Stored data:

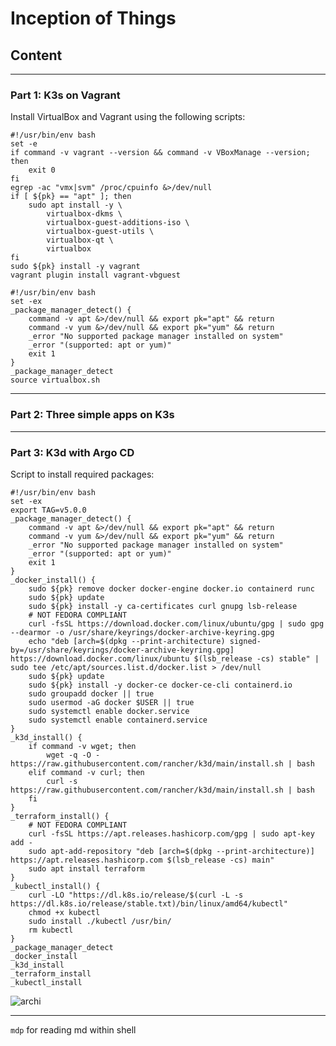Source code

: # Inception of Things

## Content

---
### Part 1: K3s on Vagrant

Install VirtualBox and Vagrant using the following scripts:

```=shell
#!/usr/bin/env bash
set -e
if command -v vagrant --version && command -v VBoxManage --version; then
	exit 0
fi
egrep -ac "vmx|svm" /proc/cpuinfo &>/dev/null
if [ ${pk} == "apt" ]; then
	sudo apt install -y \
		virtualbox-dkms \
		virtualbox-guest-additions-iso \
		virtualbox-guest-utils \
		virtualbox-qt \
		virtualbox
fi
sudo ${pk} install -y vagrant
vagrant plugin install vagrant-vbguest
```


```=shell
#!/usr/bin/env bash
set -ex
_package_manager_detect() {
	command -v apt &>/dev/null && export pk="apt" && return
	command -v yum &>/dev/null && export pk="yum" && return
	_error "No supported package manager installed on system"
	_error "(supported: apt or yum)"
	exit 1
}
_package_manager_detect
source virtualbox.sh
```

---
### Part 2: Three simple apps on K3s


---
### Part 3: K3d with Argo CD

Script to install required packages:

```=shell
#!/usr/bin/env bash
set -ex
export TAG=v5.0.0
_package_manager_detect() {
	command -v apt &>/dev/null && export pk="apt" && return
	command -v yum &>/dev/null && export pk="yum" && return
	_error "No supported package manager installed on system"
	_error "(supported: apt or yum)"
	exit 1
}
_docker_install() {
	sudo ${pk} remove docker docker-engine docker.io containerd runc
	sudo ${pk} update
	sudo ${pk} install -y ca-certificates curl gnupg lsb-release
	# NOT FEDORA COMPLIANT
	curl -fsSL https://download.docker.com/linux/ubuntu/gpg | sudo gpg --dearmor -o /usr/share/keyrings/docker-archive-keyring.gpg
	echo "deb [arch=$(dpkg --print-architecture) signed-by=/usr/share/keyrings/docker-archive-keyring.gpg] https://download.docker.com/linux/ubuntu $(lsb_release -cs) stable" | sudo tee /etc/apt/sources.list.d/docker.list > /dev/null
	sudo ${pk} update
	sudo ${pk} install -y docker-ce docker-ce-cli containerd.io
	sudo groupadd docker || true
	sudo usermod -aG docker $USER || true
	sudo systemctl enable docker.service
	sudo systemctl enable containerd.service
}
_k3d_install() {
	if command -v wget; then
		wget -q -O - https://raw.githubusercontent.com/rancher/k3d/main/install.sh | bash
	elif command -v curl; then
		curl -s https://raw.githubusercontent.com/rancher/k3d/main/install.sh | bash
	fi
}
_terraform_install() {
	# NOT FEDORA COMPLIANT
	curl -fsSL https://apt.releases.hashicorp.com/gpg | sudo apt-key add -
	sudo apt-add-repository "deb [arch=$(dpkg --print-architecture)] https://apt.releases.hashicorp.com $(lsb_release -cs) main"
	sudo apt install terraform
}
_kubectl_install() {
	curl -LO "https://dl.k8s.io/release/$(curl -L -s https://dl.k8s.io/release/stable.txt)/bin/linux/amd64/kubectl"
	chmod +x kubectl
	sudo install ./kubectl /usr/bin/
	rm kubectl
}
_package_manager_detect
_docker_install
_k3d_install
_terraform_install
_kubectl_install
```
![archi](https://static.wixstatic.com/media/e4ff2a_7edd00616f9c4f05a2f8df63f13ecf51~mv2.png/v1/fill/w_740,h_421,al_c,q_95/e4ff2a_7edd00616f9c4f05a2f8df63f13ecf51~mv2.webp)

---

`mdp` for reading md within shell
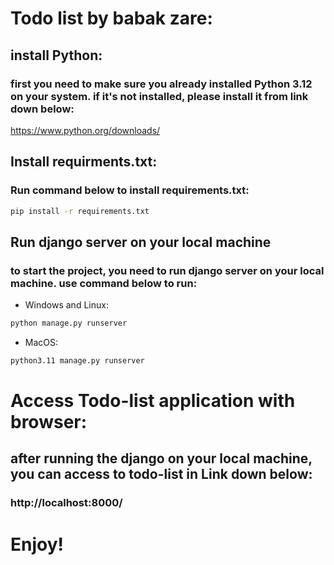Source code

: # Todo list by babak zare:

## install Python:
### first you need to make sure you already installed Python 3.12 on your system. if it's not installed, please install it from link down below:
https://www.python.org/downloads/

## Install requirments.txt:

### Run command below to install requirements.txt:
```bash
pip install -r requirements.txt
```

## Run django server on your local machine

### to start the project, you need  to run django server on your local machine. use command below to run:
- Windows and Linux:
```bash
python manage.py runserver
```
- MacOS:
```bash
python3.11 manage.py runserver 
```

# Access Todo-list application with browser:
## after running the django on your local machine, you can access to todo-list in Link down below:

### http://localhost:8000/

# Enjoy!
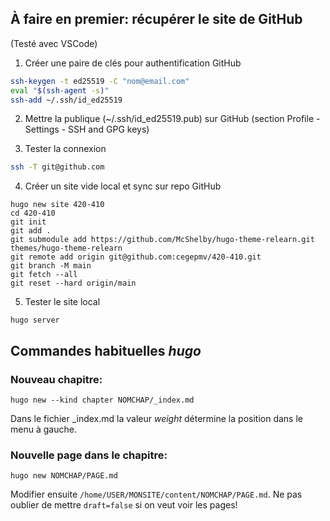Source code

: ## À faire en premier: récupérer le site de GitHub
(Testé avec VSCode)

1. Créer une paire de clés pour authentification GitHub
```bash
ssh-keygen -t ed25519 -C "nom@email.com"
eval "$(ssh-agent -s)"
ssh-add ~/.ssh/id_ed25519
```
2. Mettre la publique (~/.ssh/id_ed25519.pub) sur GitHub (section Profile - Settings - SSH and GPG keys)

3. Tester la connexion
```bash
ssh -T git@github.com
```

4. Créer un site vide local et sync sur repo GitHub 
```
hugo new site 420-410
cd 420-410
git init
git add .
git submodule add https://github.com/McShelby/hugo-theme-relearn.git themes/hugo-theme-relearn
git remote add origin git@github.com:cegepmv/420-410.git
git branch -M main
git fetch --all
git reset --hard origin/main
```

5. Tester le site local
```
hugo server
```

## Commandes habituelles _hugo_

### Nouveau chapitre:
```
hugo new --kind chapter NOMCHAP/_index.md
```
Dans le fichier _index.md la valeur *weight* détermine la position dans le menu à gauche.

### Nouvelle page dans le chapitre:
```
hugo new NOMCHAP/PAGE.md
```
Modifier ensuite `/home/USER/MONSITE/content/NOMCHAP/PAGE.md`. Ne pas oublier de mettre `draft=false` si on veut voir les pages!


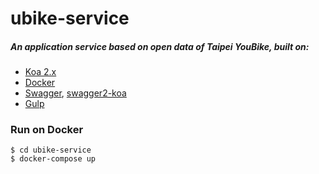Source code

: # ubike-service

##### An application service based on open data of Taipei YouBike, built on:
* [Koa 2.x](https://github.com/koajs/koa)
* [Docker](https://www.docker.com/)
* [Swagger](http://swagger.io/), [swagger2-koa](https://github.com/carlansley/swagger2-koa)
* [Gulp](http://gulpjs.com/)


### Run on Docker
```
$ cd ubike-service
$ docker-compose up
```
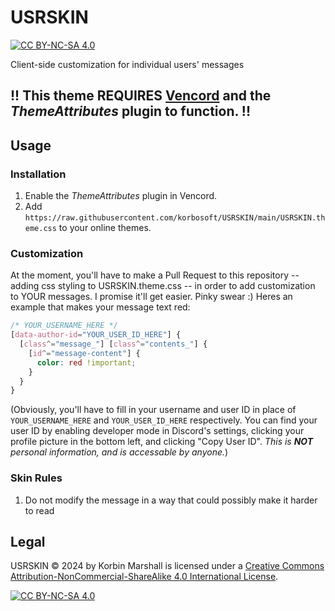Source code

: # USRSKIN
[![CC BY-NC-SA 4.0][cc-by-nc-sa-shield]][cc-by-nc-sa]

Client-side customization for individual users' messages

## !! This theme REQUIRES [Vencord](https://github.com/Vendicated/Vencord) and the _ThemeAttributes_ plugin to function. !!

## Usage

### Installation
1. Enable the _ThemeAttributes_ plugin in Vencord.
2. Add `https://raw.githubusercontent.com/korbosoft/USRSKIN/main/USRSKIN.theme.css` to your online themes.

### Customization
At the moment, you'll have to make a Pull Request to this repository -- adding css styling to USRSKIN.theme.css -- in order to add customization to YOUR messages. I promise it'll get easier. Pinky swear :)
Heres an example that makes your message text red:
```css
/* YOUR_USERNAME_HERE */
[data-author-id="YOUR_USER_ID_HERE"] {
  [class^="message_"] [class^="contents_"] {
    [id^="message-content"] {
      color: red !important;
    }
  }
}
```
(Obviously, you'll have to fill in your username and user ID in place of `YOUR_USERNAME_HERE` and `YOUR_USER_ID_HERE` respectively. You can find your user ID by enabling developer mode in Discord's settings, clicking your profile picture in the bottom left, and clicking "Copy User ID". _This is **NOT** personal information, and is accessable by anyone._)

### Skin Rules

1. Do not modify the message in a way that could possibly make it harder to read

## Legal

USRSKIN © 2024 by Korbin Marshall is licensed under a
[Creative Commons Attribution-NonCommercial-ShareAlike 4.0 International License][cc-by-nc-sa].

[![CC BY-NC-SA 4.0][cc-by-nc-sa-image]][cc-by-nc-sa]

[cc-by-nc-sa]: http://creativecommons.org/licenses/by-nc-sa/4.0/
[cc-by-nc-sa-image]: https://licensebuttons.net/l/by-nc-sa/4.0/88x31.png
[cc-by-nc-sa-shield]: https://img.shields.io/badge/License-CC%20BY--NC--SA%204.0-lightgrey.svg
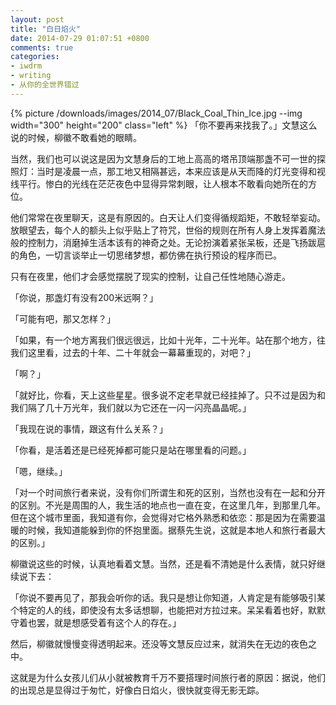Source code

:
 ```yaml
---
layout: post
title: "白日焰火"
date: 2014-07-29 01:07:51 +0800
comments: true
categories:
- iwdrm
- writing
- 从你的全世界错过
---
```


{% picture /downloads/images/2014_07/Black_Coal_Thin_Ice.jpg --img width="300" height="200" class="left" %}
「你不要再来找我了。」文慧这么说的时候，柳徽不敢看她的眼睛。

当然，我们也可以说这是因为文慧身后的工地上高高的塔吊顶端那盏不可一世的探照灯：当时是凌晨一点，那工地又相隔甚远，本来应该是从天而降的灯光变得和视线平行。惨白的光线在茫茫夜色中显得异常刺眼，让人根本不敢看向她所在的方位。

他们常常在夜里聊天，这是有原因的。白天让人们变得循规蹈矩，不敢轻举妄动。放眼望去，每个人的额头上似乎贴上了符咒，世俗的规则在所有人身上发挥着魔法般的控制力，消磨掉生活本该有的神奇之处。无论扮演着紧张呆板，还是飞扬跋扈的角色，一切言谈举止一切思绪梦想，都仿佛在执行预设的程序而已。

只有在夜里，他们才会感觉摆脱了现实的控制，让自己任性地随心游走。

「你说，那盏灯有没有200米远啊？」

「可能有吧，那又怎样？」

「如果，有一个地方离我们很远很远，比如十光年，二十光年。站在那个地方，往我们这里看，过去的十年、二十年就会一幕幕重现的，对吧？」

「啊？」

「就好比，你看，天上这些星星。很多说不定老早就已经挂掉了。只不过是因为和我们隔了几十万光年，我们就以为它还在一闪一闪亮晶晶呢。」

「我现在说的事情，跟这有什么关系？」

「你看，是活着还是已经死掉都可能只是站在哪里看的问题。」

「嗯，继续。」

「对一个时间旅行者来说，没有你们所谓生和死的区别，当然也没有在一起和分开的区别。不光是周围的人，我生活的地点也一直在变，在这里几年，到那里几年。但在这个城市里面，我知道有你，会觉得对它格外熟悉和依恋：那是因为在需要温暖的时候，我知道能躲到你的怀抱里面。据蔡先生说，这就是本地人和旅行者最大的区别。」

柳徽说这些的时候，认真地看着文慧。当然，还是看不清她是什么表情，就只好继续说下去：

「你说不要再见了，那我会听你的话。我只是想让你知道，人肯定是有能够吸引某个特定的人的线，即使没有太多话想聊，也能把对方拉过来。呆呆看着也好，默默守着也罢，就是想感受着有这个人的存在。」

然后，柳徽就慢慢变得透明起来。还没等文慧反应过来，就消失在无边的夜色之中。

这就是为什么女孩儿们从小就被教育千万不要搭理时间旅行者的原因：据说，他们的出现总是显得过于匆忙，好像白日焰火，很快就变得无影无踪。

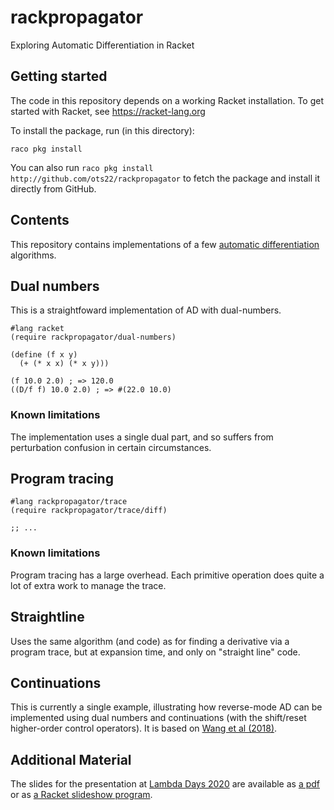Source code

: # rackpropagator
Exploring Automatic Differentiation in Racket

## Getting started

The code in this repository depends on a working Racket installation.
To get started with Racket, see https://racket-lang.org

To install the package, run (in this directory):

`raco pkg install`

You can also run
`raco pkg install http://github.com/ots22/rackpropagator`
to fetch the package and install it directly from GitHub.

## Contents

This repository contains implementations of a few [automatic
differentiation](https://en.wikipedia.org/wiki/Automatic_differentiation)
algorithms.

## Dual numbers

This is a straightfoward implementation of AD with dual-numbers.

```racket
#lang racket
(require rackpropagator/dual-numbers)

(define (f x y)
  (+ (* x x) (* x y)))

(f 10.0 2.0) ; => 120.0
((D/f f) 10.0 2.0) ; => #(22.0 10.0)
```

### Known limitations
The implementation uses a single dual part, and so suffers from
perturbation confusion in certain circumstances.


## Program tracing

```racket
#lang rackpropagator/trace
(require rackpropagator/trace/diff)

;; ...
```

### Known limitations

Program tracing has a large overhead. Each primitive operation does
quite a lot of extra work to manage the trace.

## Straightline

Uses the same algorithm (and code) as for finding a derivative via a
program trace, but at expansion time, and only on "straight line"
code.

## Continuations

This is currently a single example, illustrating how reverse-mode AD
can be implemented using dual numbers and continuations (with the
shift/reset higher-order control operators).  It is based on [Wang et
al (2018)](https://arxiv.org/abs/1803.10228).


## Additional Material

The slides for the presentation at
[Lambda Days 2020](https://www.lambdadays.org/lambdadays2020)
are available as
[a pdf](https://github.com/ots22/rackpropagator/tree/master/talk/slides-lambda-days.pdf)
or as
[a Racket slideshow program](https://github.com/ots22/rackpropagator/tree/master/talk/slides-lambda-days.rkt).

* [What you should do]: Looking at the records, report the number of lines that hold the string "trace", with no other text.

* [Reply to the task]: 4